I always go after the wings on a roast chicken- or turkey!  So I played around and found a way to roast just the wings so they have that 'roasted chicken flavor - 

Make a mixture of enough olive oil to coat your wings (for about 6 wings, I use about a half cup of oil), add salt/lemon pepper, granulated garlic and onion (from Penzey's), and mix well.  Cut off the tips of the wings, and then separate at the remaining joint.  Preheat oven to 425.  Place a cookie-cooling rack on a baking sheet, dip the wings in the oil mixture, and place on the rack.  Put a little water in the bottom of the baking sheet, pop in the oven, cook for about 1/2 and hour, then turn and cook for another half hour or so - crispy on the outside, tender on the inside!

For turkey wings, just increase the cooking time by about a half hour.


----------



## BreezyCooking (Jun 10, 2006)

I always bake my chicken wings, regardless of the spice recipe I'm using (Buffalo, Asian, etc.).

I section the wings (saving the little end tips for stock) & place them on a broiler pan - then season with whatever DRY seasonings I'm using.  I then put them into a preheated 425-degree oven for 15 minutes, then drop the temp down to 400 for another 15 minutes.  I then remove the pan from the oven, turn the wings over, season the other side, & put them back into the 400-degree oven for 15 minutes.  I then raise the heat back up to 425 for a final 15 minutes.  After they come out of the oven, I then toss them in a large bowl of whatever liquid sauce I might be using.

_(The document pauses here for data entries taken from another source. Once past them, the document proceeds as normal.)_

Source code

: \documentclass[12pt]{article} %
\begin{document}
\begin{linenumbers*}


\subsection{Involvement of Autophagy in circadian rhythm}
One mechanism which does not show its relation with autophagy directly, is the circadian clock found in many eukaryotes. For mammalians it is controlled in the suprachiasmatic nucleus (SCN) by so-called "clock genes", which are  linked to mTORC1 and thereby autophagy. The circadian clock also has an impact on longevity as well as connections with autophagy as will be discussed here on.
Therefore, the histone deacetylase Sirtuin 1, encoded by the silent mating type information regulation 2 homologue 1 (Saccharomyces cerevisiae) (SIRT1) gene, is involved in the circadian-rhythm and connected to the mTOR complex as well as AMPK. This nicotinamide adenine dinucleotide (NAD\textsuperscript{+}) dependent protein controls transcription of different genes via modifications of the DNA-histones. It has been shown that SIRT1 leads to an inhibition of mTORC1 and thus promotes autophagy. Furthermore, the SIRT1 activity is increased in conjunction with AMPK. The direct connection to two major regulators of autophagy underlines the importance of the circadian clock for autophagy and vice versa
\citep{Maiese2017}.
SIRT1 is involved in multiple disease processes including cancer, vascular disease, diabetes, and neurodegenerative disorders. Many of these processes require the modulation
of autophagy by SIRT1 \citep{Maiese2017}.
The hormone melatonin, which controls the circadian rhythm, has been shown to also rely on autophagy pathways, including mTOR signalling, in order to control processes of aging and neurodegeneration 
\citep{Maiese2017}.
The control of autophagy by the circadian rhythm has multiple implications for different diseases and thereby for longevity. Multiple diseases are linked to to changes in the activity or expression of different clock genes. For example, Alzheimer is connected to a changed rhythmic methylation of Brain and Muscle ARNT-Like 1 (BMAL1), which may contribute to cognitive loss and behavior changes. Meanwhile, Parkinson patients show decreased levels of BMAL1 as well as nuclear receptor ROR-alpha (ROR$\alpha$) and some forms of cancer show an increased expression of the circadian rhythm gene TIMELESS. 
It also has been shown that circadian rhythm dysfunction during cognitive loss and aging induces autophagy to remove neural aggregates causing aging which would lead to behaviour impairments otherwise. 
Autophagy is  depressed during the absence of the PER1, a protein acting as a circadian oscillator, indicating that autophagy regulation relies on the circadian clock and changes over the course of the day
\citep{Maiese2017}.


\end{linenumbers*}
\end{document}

They always come out moist inside, but with a nice crispy exterior.


----------



## kadesma (Jun 10, 2006)

_I love the wings too Marm,_
_your recipe looks perfect and since I'm on the way to grocery shop, I'll grab some wings and give it a try. Thanks for sharing _

_kadesma_


----------



## marmalady (Jun 10, 2006)

Breezy, I used to do all that too, but trying to simplify my life a little, came up with this one which eliminates a few steps!


----------



## kadesma (Jun 10, 2006)

marmalady said:
			
		

> Breezy, I used to do all that too, but trying to simplify my life a little, came up with this one which eliminates a few steps!


Hi Marmalady,
I made about 3 doz. wings with your recipe today and only have 4 left!!!
My gang hit that tray of wings like a bunch of starving vultures   Everyone said to say thank you, that these were the best wings they have had. Knowing my kids like I do, I'm going to be making these often. Thanks from me too, the recipe was quick and easy and tasty ...

kadesma


----------



## marmalady (Jun 11, 2006)

Tx, Kadesma - glad everyone liked it!  Don't be afraid to experiment w/your own spice mixture; this is the one I use most often on roasting a whole chicken.


----------